→ **What you should do**
Locate each line below that includes "property" and reproduce it.

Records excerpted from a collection
····················
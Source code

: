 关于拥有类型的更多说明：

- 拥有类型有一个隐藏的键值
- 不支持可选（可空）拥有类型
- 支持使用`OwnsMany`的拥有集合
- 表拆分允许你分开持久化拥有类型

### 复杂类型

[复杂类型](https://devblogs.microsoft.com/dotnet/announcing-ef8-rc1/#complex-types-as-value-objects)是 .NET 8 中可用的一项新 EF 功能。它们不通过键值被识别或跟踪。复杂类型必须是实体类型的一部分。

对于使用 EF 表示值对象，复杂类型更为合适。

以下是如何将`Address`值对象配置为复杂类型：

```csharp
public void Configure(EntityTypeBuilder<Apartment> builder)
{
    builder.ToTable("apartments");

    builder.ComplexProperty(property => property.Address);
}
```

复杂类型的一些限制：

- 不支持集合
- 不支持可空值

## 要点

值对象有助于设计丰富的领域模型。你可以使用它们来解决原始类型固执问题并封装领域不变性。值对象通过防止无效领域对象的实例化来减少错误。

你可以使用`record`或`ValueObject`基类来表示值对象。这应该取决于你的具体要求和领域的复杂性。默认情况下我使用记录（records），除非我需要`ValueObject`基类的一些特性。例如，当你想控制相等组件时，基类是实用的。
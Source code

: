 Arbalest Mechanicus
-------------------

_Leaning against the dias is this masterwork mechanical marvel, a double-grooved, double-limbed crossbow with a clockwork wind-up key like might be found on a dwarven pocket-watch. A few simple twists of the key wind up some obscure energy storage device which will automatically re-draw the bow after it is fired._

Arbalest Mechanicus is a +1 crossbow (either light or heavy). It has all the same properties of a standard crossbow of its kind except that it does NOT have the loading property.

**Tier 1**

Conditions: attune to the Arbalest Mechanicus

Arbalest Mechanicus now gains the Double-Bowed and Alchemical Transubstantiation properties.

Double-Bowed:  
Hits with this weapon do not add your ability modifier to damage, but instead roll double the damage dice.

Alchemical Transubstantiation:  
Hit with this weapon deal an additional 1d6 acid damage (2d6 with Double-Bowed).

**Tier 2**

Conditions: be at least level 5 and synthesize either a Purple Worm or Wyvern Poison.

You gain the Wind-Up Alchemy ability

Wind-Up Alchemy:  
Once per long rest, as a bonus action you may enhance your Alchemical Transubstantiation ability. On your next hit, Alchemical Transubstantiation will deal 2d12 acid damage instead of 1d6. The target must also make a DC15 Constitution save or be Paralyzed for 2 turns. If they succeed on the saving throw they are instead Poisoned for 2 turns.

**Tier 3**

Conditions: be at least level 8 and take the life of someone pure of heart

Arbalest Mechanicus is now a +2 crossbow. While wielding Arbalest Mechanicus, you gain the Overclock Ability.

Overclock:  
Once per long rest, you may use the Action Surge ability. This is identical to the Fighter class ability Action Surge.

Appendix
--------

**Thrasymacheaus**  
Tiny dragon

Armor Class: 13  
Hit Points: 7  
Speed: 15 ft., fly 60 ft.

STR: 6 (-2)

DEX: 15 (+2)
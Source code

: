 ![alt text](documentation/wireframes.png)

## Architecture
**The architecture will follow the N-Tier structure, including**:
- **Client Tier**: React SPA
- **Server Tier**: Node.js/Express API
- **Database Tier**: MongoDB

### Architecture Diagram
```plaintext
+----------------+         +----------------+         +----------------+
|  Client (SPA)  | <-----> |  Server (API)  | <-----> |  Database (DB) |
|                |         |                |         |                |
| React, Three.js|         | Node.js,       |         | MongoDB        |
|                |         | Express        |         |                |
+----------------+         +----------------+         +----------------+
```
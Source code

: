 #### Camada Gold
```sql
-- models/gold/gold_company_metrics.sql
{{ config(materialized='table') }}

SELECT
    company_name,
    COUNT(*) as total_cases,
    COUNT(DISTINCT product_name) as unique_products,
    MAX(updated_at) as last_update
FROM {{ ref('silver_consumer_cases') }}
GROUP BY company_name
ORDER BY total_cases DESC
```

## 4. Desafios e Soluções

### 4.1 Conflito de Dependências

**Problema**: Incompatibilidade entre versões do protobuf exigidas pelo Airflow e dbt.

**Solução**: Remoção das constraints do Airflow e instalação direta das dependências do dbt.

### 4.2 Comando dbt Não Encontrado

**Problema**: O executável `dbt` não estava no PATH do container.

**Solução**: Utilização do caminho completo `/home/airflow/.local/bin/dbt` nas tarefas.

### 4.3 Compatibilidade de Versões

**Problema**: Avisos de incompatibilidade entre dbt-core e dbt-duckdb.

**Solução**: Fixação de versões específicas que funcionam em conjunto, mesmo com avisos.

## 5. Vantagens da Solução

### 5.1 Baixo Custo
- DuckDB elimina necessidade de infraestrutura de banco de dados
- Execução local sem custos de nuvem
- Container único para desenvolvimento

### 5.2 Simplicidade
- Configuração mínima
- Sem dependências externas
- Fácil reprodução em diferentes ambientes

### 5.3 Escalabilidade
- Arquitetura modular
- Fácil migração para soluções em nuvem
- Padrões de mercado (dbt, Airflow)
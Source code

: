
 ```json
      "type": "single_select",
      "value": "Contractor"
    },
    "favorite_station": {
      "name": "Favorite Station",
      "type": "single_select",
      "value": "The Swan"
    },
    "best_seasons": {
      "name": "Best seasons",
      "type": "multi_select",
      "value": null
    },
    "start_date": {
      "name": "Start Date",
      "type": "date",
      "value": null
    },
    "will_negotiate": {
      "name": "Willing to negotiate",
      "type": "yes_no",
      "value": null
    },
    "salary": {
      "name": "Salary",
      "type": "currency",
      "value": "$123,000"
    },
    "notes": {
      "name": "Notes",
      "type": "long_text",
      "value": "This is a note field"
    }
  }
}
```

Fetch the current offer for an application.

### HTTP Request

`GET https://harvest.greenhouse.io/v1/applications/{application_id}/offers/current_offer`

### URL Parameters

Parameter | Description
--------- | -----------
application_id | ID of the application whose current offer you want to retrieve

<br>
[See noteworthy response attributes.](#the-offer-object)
····················
→ **Response box**
    builder.ComplexProperty(property => property.Address);
Arbalest Mechanicus is a +1 crossbow (either light or heavy). It has all the same properties of a standard crossbow of its kind except that it does NOT have the loading property.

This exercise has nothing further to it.